# Entries supplied:

▶

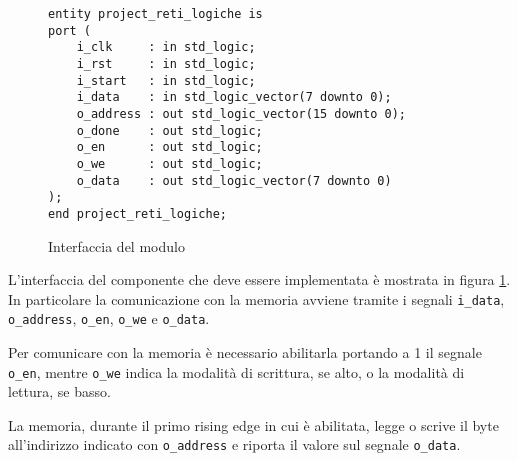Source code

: \begin{figure}[!ht]
    \centering
    \begin{varwidth}{\linewidth}
        \begin{verbatim}
entity project_reti_logiche is
port (
    i_clk     : in std_logic;
    i_rst     : in std_logic;
    i_start   : in std_logic;
    i_data    : in std_logic_vector(7 downto 0);
    o_address : out std_logic_vector(15 downto 0);
    o_done    : out std_logic;
    o_en      : out std_logic;
    o_we      : out std_logic;
    o_data    : out std_logic_vector(7 downto 0)
);
end project_reti_logiche;
    \end{verbatim}
    \end{varwidth}
    \caption{Interfaccia del modulo}
    \label{code:interfacciacomponente}
\end{figure}

L'interfaccia del componente che deve essere implementata è mostrata in figura \ref{code:interfacciacomponente}. In particolare la comunicazione con la memoria avviene tramite i segnali \verb|i_data|, \verb|o_address|, \verb|o_en|, \verb|o_we| e \verb|o_data|.

Per comunicare con la memoria è necessario abilitarla portando a 1 il segnale \verb|o_en|, mentre \verb|o_we| indica la modalità di scrittura, se alto, o la modalità di lettura, se basso.

La memoria, durante il primo rising edge in cui è abilitata, legge o scrive il byte all'indirizzo indicato con \verb|o_address| e riporta il valore sul segnale \verb|o_data|.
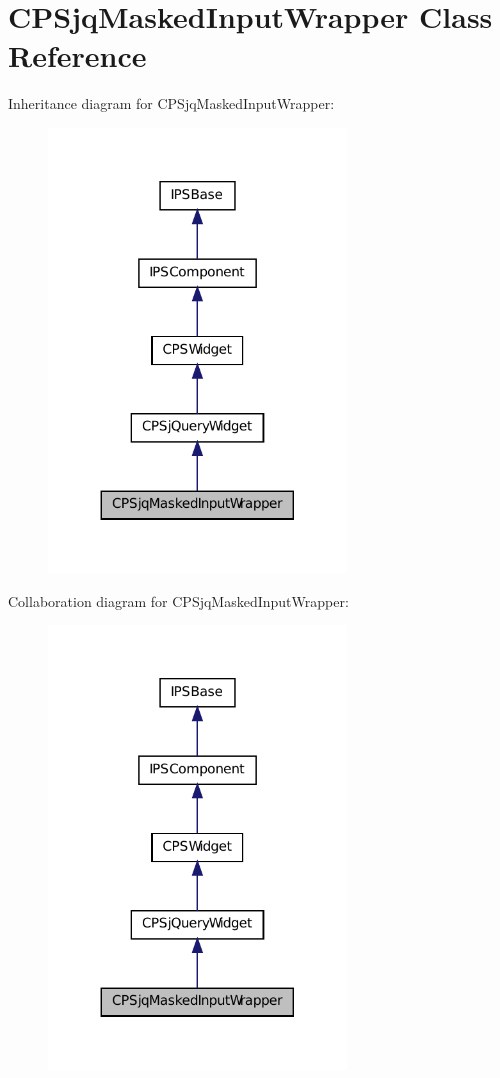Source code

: \hypertarget{classCPSjqMaskedInputWrapper}{
\section{CPSjqMaskedInputWrapper Class Reference}
\label{classCPSjqMaskedInputWrapper}
}


Inheritance diagram for CPSjqMaskedInputWrapper:\nopagebreak
\begin{figure}[H]
\begin{center}
\leavevmode
\includegraphics[width=224pt]{classCPSjqMaskedInputWrapper__inherit__graph}
\end{center}
\end{figure}


Collaboration diagram for CPSjqMaskedInputWrapper:\nopagebreak
\begin{figure}[H]
\begin{center}
\leavevmode
\includegraphics[width=224pt]{classCPSjqMaskedInputWrapper__coll__graph}
\end{center}
\end{figure}
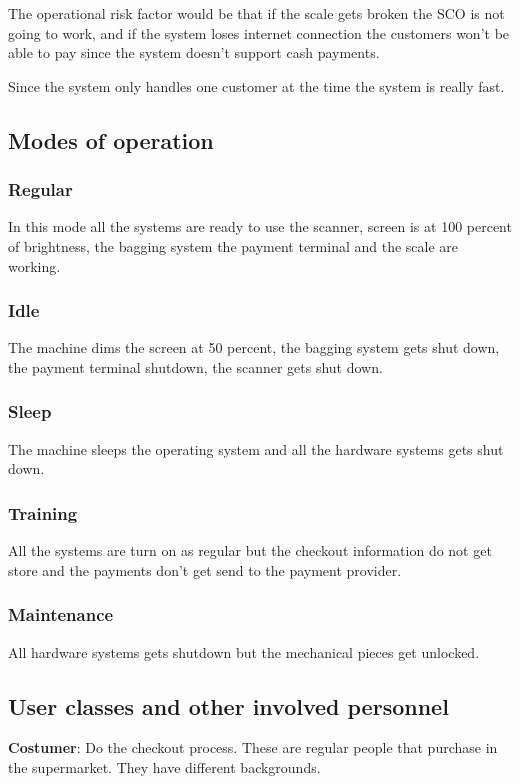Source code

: The operational risk factor would be that if the scale gets broken the SCO is 
not going to work, and if the system loses internet connection the customers 
won't be able to pay since the system doesn't support cash payments. \newline

Since the system only handles one customer at the time the 
system is really fast.

\subsection{Modes of operation}

\subsubsection{Regular}
In this mode all the systems are ready to use the scanner, screen is at 100 
percent of brightness, the bagging system the payment terminal 
and the scale are working.

\subsubsection{Idle}
The machine dims the screen at 50 percent, the bagging system gets shut 
down, the payment terminal shutdown, the scanner gets shut down.

\subsubsection{Sleep}
The machine sleeps the operating system and all the hardware systems 
gets shut down.

\subsubsection{Training}
All the systems are turn on as regular but the checkout information do 
not get store and the payments don't get send to the payment provider.

\subsubsection{Maintenance}
All hardware systems gets shutdown but the mechanical pieces get unlocked.

\subsection{User classes and other involved personnel}
\textbf{Costumer}: Do the checkout process. These are regular people that 
purchase in the supermarket. They have different backgrounds. \newline

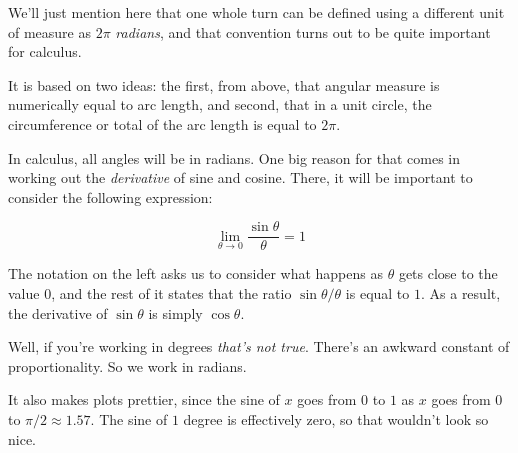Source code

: \documentclass[11pt, oneside]{article}
\begin{document}
We'll just mention here that one whole turn can be defined using a different unit of measure as $2 \pi$ \emph{radians}, and that convention turns out to be quite important for calculus.

It is based on two ideas:  the first, from above, that angular measure is numerically equal to arc length, and second, that in a unit circle, the circumference or total of the arc length is equal to $2 \pi$.

In calculus, all angles will be in radians.  One big reason for that comes in working out the \emph{derivative} of sine and cosine.  There, it will be important to consider the following expression:

\[ \lim_{\theta \rightarrow 0} \frac{\sin \theta}{\theta} = 1 \]

The notation on the left asks us to consider what happens as $\theta$ gets close to the value $0$, and the rest of it states that the ratio $\sin \theta/\theta$ is equal to $1$.  As a result, the derivative of $\sin \theta$ is simply $\cos \theta$.

Well, if you're working in degrees \emph{that's not true}.  There's an awkward constant of proportionality.  So we work in radians.  

It also makes plots prettier, since the sine of $x$ goes from $0$ to $1$ as $x$ goes from $0$ to $\pi/2 \approx 1.57$.  The sine of $1$ degree is effectively zero, so that wouldn't look so nice.
\end{document}
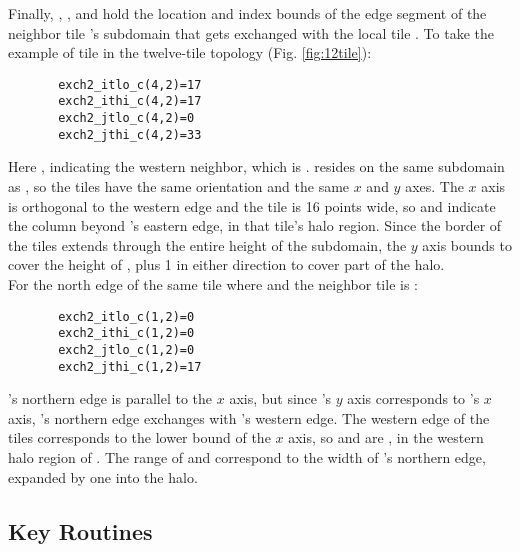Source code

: Finally, ,
,
 and
 hold the location and index
bounds of the edge segment of the neighbor tile 's subdomain
that gets exchanged with the local tile .  To take the example
of tile  in the twelve-tile topology
(Fig. \ref{fig:12tile}): \\

\begin{verbatim}
       exch2_itlo_c(4,2)=17
       exch2_ithi_c(4,2)=17
       exch2_jtlo_c(4,2)=0
       exch2_jthi_c(4,2)=33
\end{verbatim}
 
Here , indicating the western neighbor, which is
.   resides on the same subdomain as , so
the tiles have the same orientation and the same $x$ and $y$ axes.
The $x$ axis is orthogonal to the western edge and the tile is 16
points wide, so  and 
indicate the column beyond 's eastern edge, in that tile's
halo region. Since the border of the tiles extends through the entire
height of the subdomain, the $y$ axis bounds  to
 cover the height of , plus 1 in
either direction to cover part of the halo. \\

For the north edge of the same tile  where  and 
the neighbor tile is :

\begin{verbatim}
       exch2_itlo_c(1,2)=0
       exch2_ithi_c(1,2)=0
       exch2_jtlo_c(1,2)=0
       exch2_jthi_c(1,2)=17
\end{verbatim}
 
's northern edge is parallel to the $x$ axis, but since
's $y$ axis corresponds to 's $x$ axis, 's
northern edge exchanges with 's western edge.  The western
edge of the tiles corresponds to the lower bound of the $x$ axis, so
 and  are , in the 
western halo region of . The range of
 and  correspond to the
width of 's northern edge, expanded by one into the halo. \\


\subsection{Key Routines}

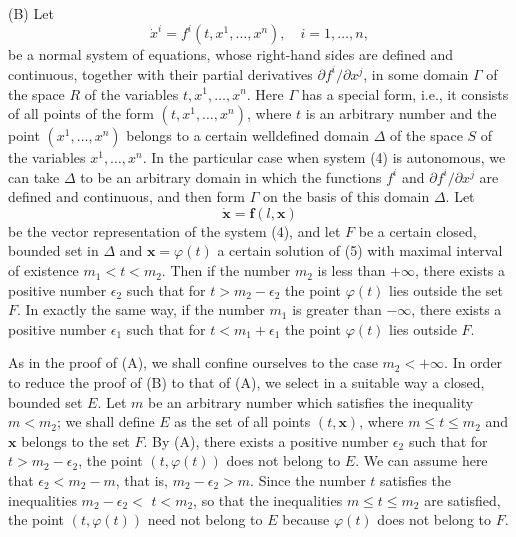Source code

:\documentclass[10pt,a5paper]{book}
\theoremstyle{plain}
\theoremstyle{definition}
\theoremstyle{remark}
\begin{document}
(B) Let
\begin{equation*}
\dot{x}^{i}=f^{i}\left(t, x^{1}, \ldots, x^{n}\right), \quad i=1, \ldots, n, \tag{4}
\end{equation*}
be a normal system of equations, whose right-hand sides are defined and continuous, together with their partial derivatives $\partial f^{i} / \partial x^{j}$, in some domain $\Gamma$ of the space $R$ of the variables $t, x^{1}, \ldots, x^{n}$. Here $\Gamma$ has a special form, i.e., it consists of all points of the form $\left(t, x^{1}, \ldots, x^{n}\right)$, where $t$ is an arbitrary number and the point $\left(x^{1}, \ldots, x^{n}\right)$ belongs to a certain welldefined domain $\Delta$ of the space $S$ of the variables $x^{1}, \ldots, x^{n}$. In the particular case when system (4) is autonomous, we can take $\Delta$ to be an arbitrary domain in which the functions $f^{i}$ and $\partial f^{i} / \partial x^{j}$ are defined and continuous, and then form $\Gamma$ on the basis of this domain $\Delta$. Let
\begin{equation*}
\dot{\mathbf{x}}=\mathbf{f}(l, \mathbf{x}) \tag{5}
\end{equation*}
be the vector representation of the system (4), and let $F$ be a certain closed, bounded set in $\Delta$ and $\mathbf{x}=\varphi(t)$ a certain solution of (5) with maximal interval of existence $m_{1}<t<m_{2}$. Then if the number $m_{2}$ is less than $+\infty$, there exists a positive number $\epsilon_{2}$ such that for $t>m_{2}-\epsilon_{2}$ the point $\varphi(t)$ lies outside the set $F$. In exactly the same way, if the number $m_{1}$ is greater than $-\infty$, there exists a positive number $\epsilon_{1}$ such that for $t<m_{1}+\epsilon_{1}$ the point $\varphi(t)$ lies outside $F$.

As in the proof of (A), we shall confine ourselves to the case $m_{2}<+\infty$. In order to reduce the proof of (B) to that of (A), we select in a suitable way a closed, bounded set $E$. Let $m$ be an arbitrary number which satisfies the inequality $m<m_{2}$; we shall define $E$ as the set of all points $(t, \mathbf{x})$, where $m \leq t \leq m_{2}$ and $\mathbf{x}$ belongs to the set $F$. By (A), there exists a positive number $\epsilon_{2}$ such that for $t>m_{2}-\epsilon_{2}$, the point $(t, \varphi(t))$ does not belong to $E$. We can assume here that $\epsilon_{2}<m_{2}-m$, that is, $m_{2}-\epsilon_{2}>m$. Since the number $t$ satisfies the inequalities $m_{2}-\epsilon_{2}<$ $t<m_{2}$, so that the inequalities $m \leq t \leq m_{2}$ are satisfied, the point $(t, \varphi(t))$ need not belong to $E$ because $\varphi(t)$ does not belong to $F$.
\end{document}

◀

# What you need to do:
Where does the string "neighbor" occur in the data above? Copy every line that holds it.

# Expected output:
bounds of the edge segment of the neighbor tile 's subdomain
Here , indicating the western neighbor, which is
the neighbor tile is :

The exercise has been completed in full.